Assignment:
The line containing "<dd>Apache-2.0</dd>" marks the start, and the last line of the records below marks the end. Print that run exactly and nothing else.

Record set:
╭──

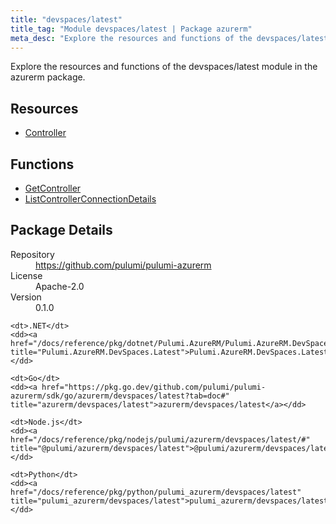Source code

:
 ```yaml
---
title: "devspaces/latest"
title_tag: "Module devspaces/latest | Package azurerm"
meta_desc: "Explore the resources and functions of the devspaces/latest module in the azurerm package."
---
```


<!-- WARNING: this file was generated by Pulumi Docs Generator. -->
<!-- Do not edit by hand unless you're certain you know what you are doing! -->

Explore the resources and functions of the devspaces/latest module in the azurerm package.

<h2 id="resources">Resources</h2>
<ul class="api">
    <li><a href="controller" title="Controller"><span class="symbol resource"></span>Controller</a></li>
</ul>

<h2 id="functions">Functions</h2>
<ul class="api">
    <li><a href="getcontroller" title="GetController"><span class="symbol function"></span>GetController</a></li>
    <li><a href="listcontrollerconnectiondetails" title="ListControllerConnectionDetails"><span class="symbol function"></span>ListControllerConnectionDetails</a></li>
</ul>

<h2 id="package-details">Package Details</h2>
<dl class="package-details">
	<dt>Repository</dt>
	<dd><a href="https://github.com/pulumi/pulumi-azurerm">https://github.com/pulumi/pulumi-azurerm</a></dd>
	<dt>License</dt>
	<dd>Apache-2.0</dd>
	<dt>Version</dt>
	<dd>0.1.0</dd>
</dl>



<dl class="tabular">

    <dt>.NET</dt>
    <dd><a href="/docs/reference/pkg/dotnet/Pulumi.AzureRM/Pulumi.AzureRM.DevSpaces.Latest.html" title="Pulumi.AzureRM.DevSpaces.Latest">Pulumi.AzureRM.DevSpaces.Latest</a></dd>

    <dt>Go</dt>
    <dd><a href="https://pkg.go.dev/github.com/pulumi/pulumi-azurerm/sdk/go/azurerm/devspaces/latest?tab=doc#" title="azurerm/devspaces/latest">azurerm/devspaces/latest</a></dd>

    <dt>Node.js</dt>
    <dd><a href="/docs/reference/pkg/nodejs/pulumi/azurerm/devspaces/latest/#" title="@pulumi/azurerm/devspaces/latest">@pulumi/azurerm/devspaces/latest</a></dd>

    <dt>Python</dt>
    <dd><a href="/docs/reference/pkg/python/pulumi_azurerm/devspaces/latest" title="pulumi_azurerm/devspaces/latest">pulumi_azurerm/devspaces/latest</a></dd>

</dl>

╰──

Answer to this task:
	<dd>Apache-2.0</dd>
	<dt>Version</dt>
	<dd>0.1.0</dd>
</dl>



<dl class="tabular">

    <dt>.NET</dt>
    <dd><a href="/docs/reference/pkg/dotnet/Pulumi.AzureRM/Pulumi.AzureRM.DevSpaces.Latest.html" title="Pulumi.AzureRM.DevSpaces.Latest">Pulumi.AzureRM.DevSpaces.Latest</a></dd>

    <dt>Go</dt>
    <dd><a href="https://pkg.go.dev/github.com/pulumi/pulumi-azurerm/sdk/go/azurerm/devspaces/latest?tab=doc#" title="azurerm/devspaces/latest">azurerm/devspaces/latest</a></dd>

    <dt>Node.js</dt>
    <dd><a href="/docs/reference/pkg/nodejs/pulumi/azurerm/devspaces/latest/#" title="@pulumi/azurerm/devspaces/latest">@pulumi/azurerm/devspaces/latest</a></dd>

    <dt>Python</dt>
    <dd><a href="/docs/reference/pkg/python/pulumi_azurerm/devspaces/latest" title="pulumi_azurerm/devspaces/latest">pulumi_azurerm/devspaces/latest</a></dd>

</dl>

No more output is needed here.